Newsletter – October 2021

Newsletter – October 2021

Exemptions from minimum franchise/annual tax

(3.5-minute read)

FTB notices may lead taxpayers to pay the tax even though they are exempt.

Recently we’ve seen clients receiving notices and information from the FTB stating that they owe the $800 minimum franchise/annual tax even though they qualify for an exemption. This seems to be occurring in two different scenarios:

  • Information notices sent to LLCs that formed in 2021; and
  • Requests for returns for corporations and LLCs that formed within the last 15 days of a tax year.

In addition to the confusion caused by the initial notices, there have been some processing delays causing additional concerns.

 

First-year exemption

Legislation enacted last year exempts LLCs from paying the $800 annual tax during their first year if they organize or register with the California Secretary of State’s (SOS) office during 2021 through 2023. Prior to 2021, the first-year exemption was only available to corporations.

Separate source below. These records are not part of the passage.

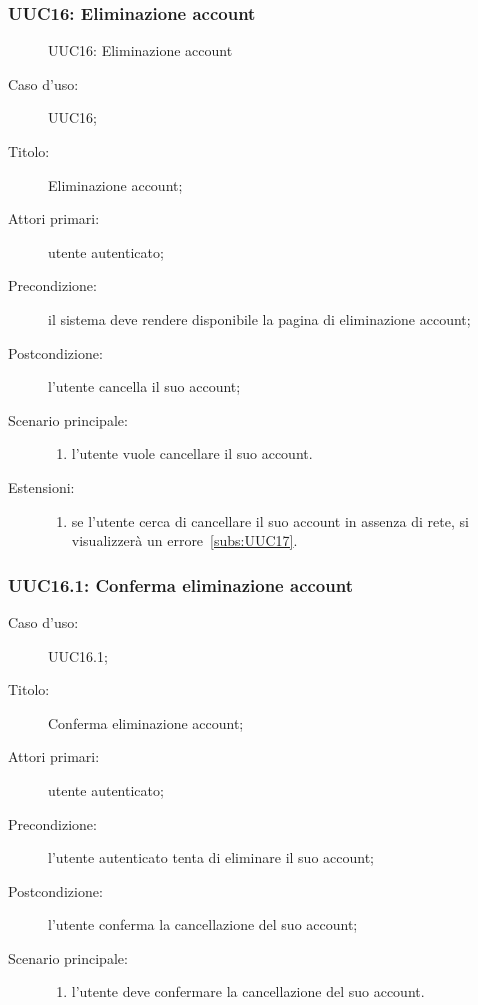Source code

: \documentclass[../../../analisi-dei-requisiti.tex]{subfiles}
\begin{document}
\subsubsection{UUC16: Eliminazione account}%
\label{subs:UUC16}

\begin{figure}[H]
  \centering
  \caption{UUC16: Eliminazione account}%
  \label{fig:UUC16}
\end{figure}

\begin{description}
  \item[Caso d'uso:] UUC16;
  \item[Titolo:] Eliminazione account;
  \item[Attori primari:] utente autenticato;
  \item[Precondizione:] il sistema deve rendere disponibile la pagina di eliminazione account;
  \item[Postcondizione:] l'utente cancella il suo account;
  \item[Scenario principale:]
        \begin{enumerate}
          \item l'utente vuole cancellare il suo account.
        \end{enumerate}
  \item[Estensioni:]
        \begin{enumerate}
          \item se l'utente cerca di cancellare il suo account in assenza di rete, si visualizzerà un errore~\ref{subs:UUC17}.
        \end{enumerate}
\end{description}

\subsubsection{UUC16.1: Conferma eliminazione account}%
\label{subs:UUC16.1}

\begin{description}
  \item[Caso d'uso:] UUC16.1;
  \item[Titolo:] Conferma eliminazione account;
  \item[Attori primari:] utente autenticato;
  \item[Precondizione:] l'utente autenticato tenta di eliminare il suo account;
  \item[Postcondizione:] l'utente conferma la cancellazione del suo account;
  \item[Scenario principale:]
        \begin{enumerate}
          \item l'utente deve confermare la cancellazione del suo account.
        \end{enumerate}
\end{description}
\end{document}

Unfortunately, the FTB is automatically sending a Form FTB 5954, Requirements for Limited Liability Companies, to LLCs that organized or registered with the SOS during 2021. The notice states that it is not a tax bill, but “describes tax, fee, and filing requirements for LLCs.” The notice states that all LLCs doing business in California or organized or registered with the SOS must pay an $800 annual tax to the FTB and makes no reference to the first-year exemption. Many of our clients are receiving this information from the FTB and feel that they must pay the $800 for the first year.

We have raised this issue with the FTB, and they have stated they will modify the notice. Also make sure that, if you organized during 2021, you didn’t send a check after you received this notice from the FTB. If you did, a refund claim should be filed.

 

Forming in the last 15 days

California law also exempts corporations and LLCs from filing a return and paying the $800 minimum franchise and annual tax if:

  • They did no business in California during the taxable year; and
  • The taxable year was 15 days or less.

A corporation or LLC that forms during the last 15 days of the year in preparation to begin operations in the following year is not required to file a return or pay the $800 tax.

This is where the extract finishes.